The next step was supposed to be the Sentient Jet Breeders' Cup Juvenile (gr. I), but American Pharoah skipped the race with a minor injury. He still earned the Eclipse Award as champion 2-year-old male.
The colt took nearly six months off, and Baffert selected the grade II Rebel Stakes at Oaklawn Park for his return.
The workout he gave American Pharoah from the starting gate March 6 at Santa Anita Park, eight days before the Rebel, was a perfect example of Baffert's demanding—and rewarding—style.
"I put a mile gate (work) into him before I went (to Arkansas)," Baffert said. "He worked 1:37. (The clockers) gave him a 1:10 (2/5ths for six furlongs). It was the most awesome 1:37 that I've ever seen a horse work. It was a wow.
"I got that from the Quarter Horses. If you want to get a horse fit and you feel like you're a little bit behind, work them from the gate. That catches them right up. For some reason, working from the gate, they get more out of it. You can work them and work them and work them, but there's nothing like a gate work, especially for a horse that hasn't run in a while. I'll send them up to the gate to sharpen them up. It's more like a little race and you're putting them into it.
"I remember when training Quarter Horses at Los Alamitos, if you're horse hadn't run in a month, you had to re-qualify your horse and work them 350 yards," Baffert continued. "And I remember the reason they did that was for recency for the gamblers. If I was a gambler and I saw a Thoroughbred that was working off a layoff just half miles in 51, 50 (seconds) and that's all these guys do, you're not sure if he's going to be ready. You don't know that the horse is actually going 50 and then galloping out a mile.
"If they work from the gate and put a three-quarter gate work if they've been off three months, then you'll say, 'That horse is ready. He's ready to roll.' That's why I do the gate work, to sharpen them up and make sure they're ready."
Baffert said he admired the late Hall of Fame trainer Charlie Wittingham, who also put a premium on fitness. He also recalled a conversation with the late Bobby Frankel, another Hall of Fame trainer, who told him that turf horses can be trained easier than dirt horses "because they're only going to run a quarter mile.
"Dirt horses run hard the whole way," Baffert said. "That's the difference."
Despite his reputation, Baffert insisted he didn't work his horses very fast, but, rather, worked them often. Bodemeister , his 2012 Kentucky Derby and Preakness runner-up, for example, had 26 workouts before he ever ran a race.
"You can't be afraid to train, especially these good horses," he said. "They're going to give it to you. If you have them fit, and they look happy and keep their weight, they'll give it to you."
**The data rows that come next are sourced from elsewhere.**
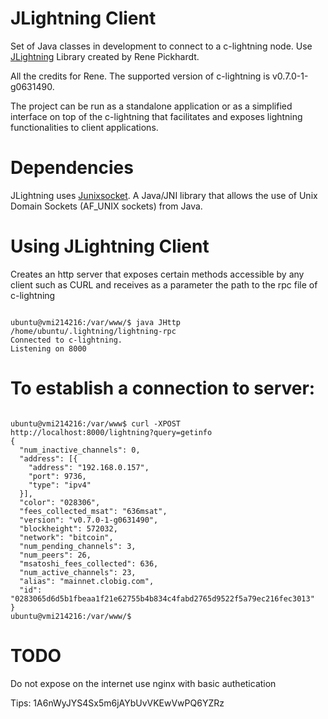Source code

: # JLightning Client
Set of Java classes in development to connect to a c-lightning node. Use <a href="https://github.com/ElementsProject/lightning/pull/2223">JLightning</a> Library created by Rene Pickhardt. 

All the credits for Rene. The supported version of c-lightning is v0.7.0-1-g0631490. 

The project can be run as a standalone application or as a simplified interface on top of the c-lightning that facilitates and exposes lightning functionalities to client applications. 

# Dependencies
JLightning uses <a href="https://github.com/kohlschutter/junixsocket">Junixsocket</a>. A Java/JNI library that allows the use of Unix Domain Sockets (AF_UNIX sockets) from Java.

# Using JLightning Client

Creates an http server that exposes certain methods accessible by any client such as CURL and receives as a parameter the path to the rpc file of c-lightning

<pre><code>
ubuntu@vmi214216:/var/www/$ java JHttp /home/ubuntu/.lightning/lightning-rpc
Connected to c-lightning.  
Listening on 8000
</code></pre>

# To establish a connection to server:

<pre><code>
ubuntu@vmi214216:/var/www$ curl -XPOST http://localhost:8000/lightning?query=getinfo
{
  "num_inactive_channels": 0,
  "address": [{
    "address": "192.168.0.157",
    "port": 9736,
    "type": "ipv4"
  }],
  "color": "028306",
  "fees_collected_msat": "636msat",
  "version": "v0.7.0-1-g0631490",
  "blockheight": 572032,
  "network": "bitcoin",
  "num_pending_channels": 3,
  "num_peers": 26,
  "msatoshi_fees_collected": 636,
  "num_active_channels": 23,
  "alias": "mainnet.clobig.com",
  "id": "0283065d6d5b1fbeaa1f21e62755b4b834c4fabd2765d9522f5a79ec216fec3013"
}
ubuntu@vmi214216:/var/www/$ 
</code></pre>

# TODO
Do not expose on the internet use nginx with basic authetication


Tips: 1A6nWyJYS4Sx5m6jAYbUvVKEwVwPQ6YZRz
While Baffert isn't afraid to work his horses hard, he didn't want American Pharoah expending too much energy in his final prep race before the Kentucky Derby if at all possible. Baffert said that before the Arkansas Derby, he told jockey Victor Espinoza, "Please, don't let him win by a lot."
American Pharoah crushed his opposition by eight lengths, and Espinoza came back afterward and apologized. Baffert said he didn't get upset: He knew the horse had not been pressured in the stretch.
In the Kentucky Derby, Espinoza had to ride far harder than normally on the backside and then used his whip in the drive to urge American Pharoah to victory.
"It wasn't an 'A' race for him because you could tell he was struggling all the way around there," Baffert said. "When he turned for home for Victor, he had to get after him. Usually, he doesn't have to touch him. I don't know if he had just used himself up a little bit or what, but it was like he still ran a good race. But I don't think it was his best race."
If American Pharoah won the Kentucky Derby on an off day, Baffert's emphasis on fitness likely had something to do with it.